Adjuvant icotinib versus observation in patients with completely resected EGFR-mutated stage IB NSCLC (GASTO1003, CORIN): a randomised, open-label, phase 2 trial.

Background: This phase 2 trial aimed to compare adjuvant icotinib with observation in patients with epidermal growth factor receptor (EGFR) mutation-positive resected stage IB non-small cell lung cancer (NSCLC). Methods: We performed a randomised, open-label, phase 2 trial from May 1, 2015 to December 29, 2020 at Sun Yat-sen University Cancer Center in China. Patients with completely resected, EGFR-mutant, stage IB (the 7th edition of TNM staging) NSCLC without adjuvant chemotherapy were randomised (1:1) to receive adjuvant therapy with icotinib (125 mg, three times daily) for 12 months or to undergo observation until disease progression or intolerable toxicity occurred. The primary endpoint was 3-year disease-free survival (DFS).

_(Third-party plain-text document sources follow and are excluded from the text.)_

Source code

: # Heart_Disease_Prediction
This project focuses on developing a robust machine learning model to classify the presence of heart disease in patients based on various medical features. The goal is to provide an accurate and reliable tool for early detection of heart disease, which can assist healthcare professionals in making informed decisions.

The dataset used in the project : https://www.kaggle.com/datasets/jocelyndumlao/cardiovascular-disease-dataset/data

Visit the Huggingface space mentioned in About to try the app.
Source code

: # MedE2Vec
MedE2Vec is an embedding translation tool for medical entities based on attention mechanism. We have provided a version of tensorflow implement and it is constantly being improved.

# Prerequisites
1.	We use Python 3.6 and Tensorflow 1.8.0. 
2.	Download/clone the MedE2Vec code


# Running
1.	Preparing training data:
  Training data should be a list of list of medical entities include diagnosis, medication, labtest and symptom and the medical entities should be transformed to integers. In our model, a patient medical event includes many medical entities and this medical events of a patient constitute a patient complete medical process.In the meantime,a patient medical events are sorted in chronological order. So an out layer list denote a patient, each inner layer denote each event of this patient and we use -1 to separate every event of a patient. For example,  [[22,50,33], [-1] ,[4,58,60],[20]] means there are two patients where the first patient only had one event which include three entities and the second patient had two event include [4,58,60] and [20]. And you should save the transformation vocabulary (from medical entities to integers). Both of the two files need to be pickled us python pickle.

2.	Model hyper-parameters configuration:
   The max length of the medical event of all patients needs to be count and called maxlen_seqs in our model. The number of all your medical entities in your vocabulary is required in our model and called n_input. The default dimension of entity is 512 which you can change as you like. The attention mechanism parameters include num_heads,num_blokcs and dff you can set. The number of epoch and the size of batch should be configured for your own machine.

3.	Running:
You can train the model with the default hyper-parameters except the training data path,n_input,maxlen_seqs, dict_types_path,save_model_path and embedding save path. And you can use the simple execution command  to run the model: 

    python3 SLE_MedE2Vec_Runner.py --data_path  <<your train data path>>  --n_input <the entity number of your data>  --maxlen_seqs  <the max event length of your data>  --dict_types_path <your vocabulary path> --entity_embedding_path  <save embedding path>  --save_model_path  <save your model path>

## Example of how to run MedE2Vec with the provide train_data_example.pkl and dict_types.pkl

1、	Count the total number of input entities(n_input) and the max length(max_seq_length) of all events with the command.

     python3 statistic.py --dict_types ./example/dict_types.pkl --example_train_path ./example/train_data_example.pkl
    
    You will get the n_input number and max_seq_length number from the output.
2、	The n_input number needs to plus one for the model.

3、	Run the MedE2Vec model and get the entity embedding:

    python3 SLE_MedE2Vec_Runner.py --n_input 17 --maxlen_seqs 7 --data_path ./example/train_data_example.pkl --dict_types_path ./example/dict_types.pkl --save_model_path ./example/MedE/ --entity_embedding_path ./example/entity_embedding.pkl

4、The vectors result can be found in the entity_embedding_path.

CORIN (GASTO1003) was registered with Clinicaltrials.gov, with the number NCT02264210. Findings: A total of 128 patients were randomised, with 63 patients in the icotinib group and 65 patients in the observation group. The median duration of follow-up was 39.9 months. The three-year DFS was significantly higher in the icotinib group (96.1%, 95% confidence interval [CI], 91.3-99.9) than in the observation group (84.0%, 95% CI, 75.1-92.9; P = 0.041). The DFS was significantly longer in the icotinib group than in the observation group, with a hazard ratio (HR) of 0.23 (95% CI, 0.07-0.81; P = 0.013). The OS data were immature, with three deaths in the observation arm. In the icotinib group, adverse events (AEs) of any grade were reported in 49 patients (77.8%), and grade 3 or greater AEs occurred in four patients (6.3%). No treatment-related deaths occurred. Interpretation: Our findings suggested that adjuvant icotinib improved the 3-year DFS in patients with completely resected EGFR-mutated stage IB NSCLC with a manageable safety profile. Funding: This study was sponsored by Betta Pharmaceutical Co., Ltd.